The data ▸
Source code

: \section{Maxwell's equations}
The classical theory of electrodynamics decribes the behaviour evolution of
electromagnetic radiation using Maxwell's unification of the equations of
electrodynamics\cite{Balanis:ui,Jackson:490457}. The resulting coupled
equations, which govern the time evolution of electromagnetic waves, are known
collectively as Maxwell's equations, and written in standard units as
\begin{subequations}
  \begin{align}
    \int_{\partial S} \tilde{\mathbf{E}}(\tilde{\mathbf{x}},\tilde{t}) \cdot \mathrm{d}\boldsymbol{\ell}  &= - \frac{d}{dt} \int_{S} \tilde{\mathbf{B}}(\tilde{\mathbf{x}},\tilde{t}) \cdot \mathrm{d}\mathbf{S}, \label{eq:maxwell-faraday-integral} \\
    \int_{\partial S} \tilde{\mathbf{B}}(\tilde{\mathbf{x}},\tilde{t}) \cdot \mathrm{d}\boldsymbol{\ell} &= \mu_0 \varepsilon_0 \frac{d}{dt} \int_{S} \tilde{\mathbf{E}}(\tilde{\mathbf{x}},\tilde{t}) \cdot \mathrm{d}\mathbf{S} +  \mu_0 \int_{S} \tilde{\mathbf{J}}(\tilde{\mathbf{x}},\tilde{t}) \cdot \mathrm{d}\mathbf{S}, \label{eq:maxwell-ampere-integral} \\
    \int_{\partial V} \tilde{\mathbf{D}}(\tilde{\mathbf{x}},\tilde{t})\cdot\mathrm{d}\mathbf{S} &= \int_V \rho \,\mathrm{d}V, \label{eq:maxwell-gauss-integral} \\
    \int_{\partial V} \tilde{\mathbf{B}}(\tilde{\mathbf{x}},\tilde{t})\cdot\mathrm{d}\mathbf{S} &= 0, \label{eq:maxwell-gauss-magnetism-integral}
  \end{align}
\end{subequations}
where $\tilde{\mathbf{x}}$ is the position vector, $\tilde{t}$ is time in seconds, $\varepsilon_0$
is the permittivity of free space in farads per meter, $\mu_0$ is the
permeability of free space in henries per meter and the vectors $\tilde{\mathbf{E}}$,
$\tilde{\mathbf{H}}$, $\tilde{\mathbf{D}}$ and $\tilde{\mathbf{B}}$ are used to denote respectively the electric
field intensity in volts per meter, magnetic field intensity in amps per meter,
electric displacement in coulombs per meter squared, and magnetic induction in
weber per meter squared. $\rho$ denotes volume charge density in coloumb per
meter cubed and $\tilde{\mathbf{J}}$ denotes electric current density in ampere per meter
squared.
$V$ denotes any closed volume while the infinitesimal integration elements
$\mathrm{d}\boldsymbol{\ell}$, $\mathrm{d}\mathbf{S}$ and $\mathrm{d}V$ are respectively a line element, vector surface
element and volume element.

What you need to do ▸ The answer should reproduce each entry above in full.

Solved problem ▸
Source code

: \section{Maxwell's equations}
The classical theory of electrodynamics decribes the behaviour evolution of
electromagnetic radiation using Maxwell's unification of the equations of
electrodynamics\cite{Balanis:ui,Jackson:490457}. The resulting coupled
equations, which govern the time evolution of electromagnetic waves, are known
collectively as Maxwell's equations, and written in standard units as
\begin{subequations}
  \begin{align}
    \int_{\partial S} \tilde{\mathbf{E}}(\tilde{\mathbf{x}},\tilde{t}) \cdot \mathrm{d}\boldsymbol{\ell}  &= - \frac{d}{dt} \int_{S} \tilde{\mathbf{B}}(\tilde{\mathbf{x}},\tilde{t}) \cdot \mathrm{d}\mathbf{S}, \label{eq:maxwell-faraday-integral} \\
    \int_{\partial S} \tilde{\mathbf{B}}(\tilde{\mathbf{x}},\tilde{t}) \cdot \mathrm{d}\boldsymbol{\ell} &= \mu_0 \varepsilon_0 \frac{d}{dt} \int_{S} \tilde{\mathbf{E}}(\tilde{\mathbf{x}},\tilde{t}) \cdot \mathrm{d}\mathbf{S} +  \mu_0 \int_{S} \tilde{\mathbf{J}}(\tilde{\mathbf{x}},\tilde{t}) \cdot \mathrm{d}\mathbf{S}, \label{eq:maxwell-ampere-integral} \\
    \int_{\partial V} \tilde{\mathbf{D}}(\tilde{\mathbf{x}},\tilde{t})\cdot\mathrm{d}\mathbf{S} &= \int_V \rho \,\mathrm{d}V, \label{eq:maxwell-gauss-integral} \\
    \int_{\partial V} \tilde{\mathbf{B}}(\tilde{\mathbf{x}},\tilde{t})\cdot\mathrm{d}\mathbf{S} &= 0, \label{eq:maxwell-gauss-magnetism-integral}
  \end{align}
\end{subequations}
where $\tilde{\mathbf{x}}$ is the position vector, $\tilde{t}$ is time in seconds, $\varepsilon_0$
is the permittivity of free space in farads per meter, $\mu_0$ is the
permeability of free space in henries per meter and the vectors $\tilde{\mathbf{E}}$,
$\tilde{\mathbf{H}}$, $\tilde{\mathbf{D}}$ and $\tilde{\mathbf{B}}$ are used to denote respectively the electric
field intensity in volts per meter, magnetic field intensity in amps per meter,
electric displacement in coulombs per meter squared, and magnetic induction in
weber per meter squared. $\rho$ denotes volume charge density in coloumb per
meter cubed and $\tilde{\mathbf{J}}$ denotes electric current density in ampere per meter
squared.
$V$ denotes any closed volume while the infinitesimal integration elements
$\mathrm{d}\boldsymbol{\ell}$, $\mathrm{d}\mathbf{S}$ and $\mathrm{d}V$ are respectively a line element, vector surface
element and volume element.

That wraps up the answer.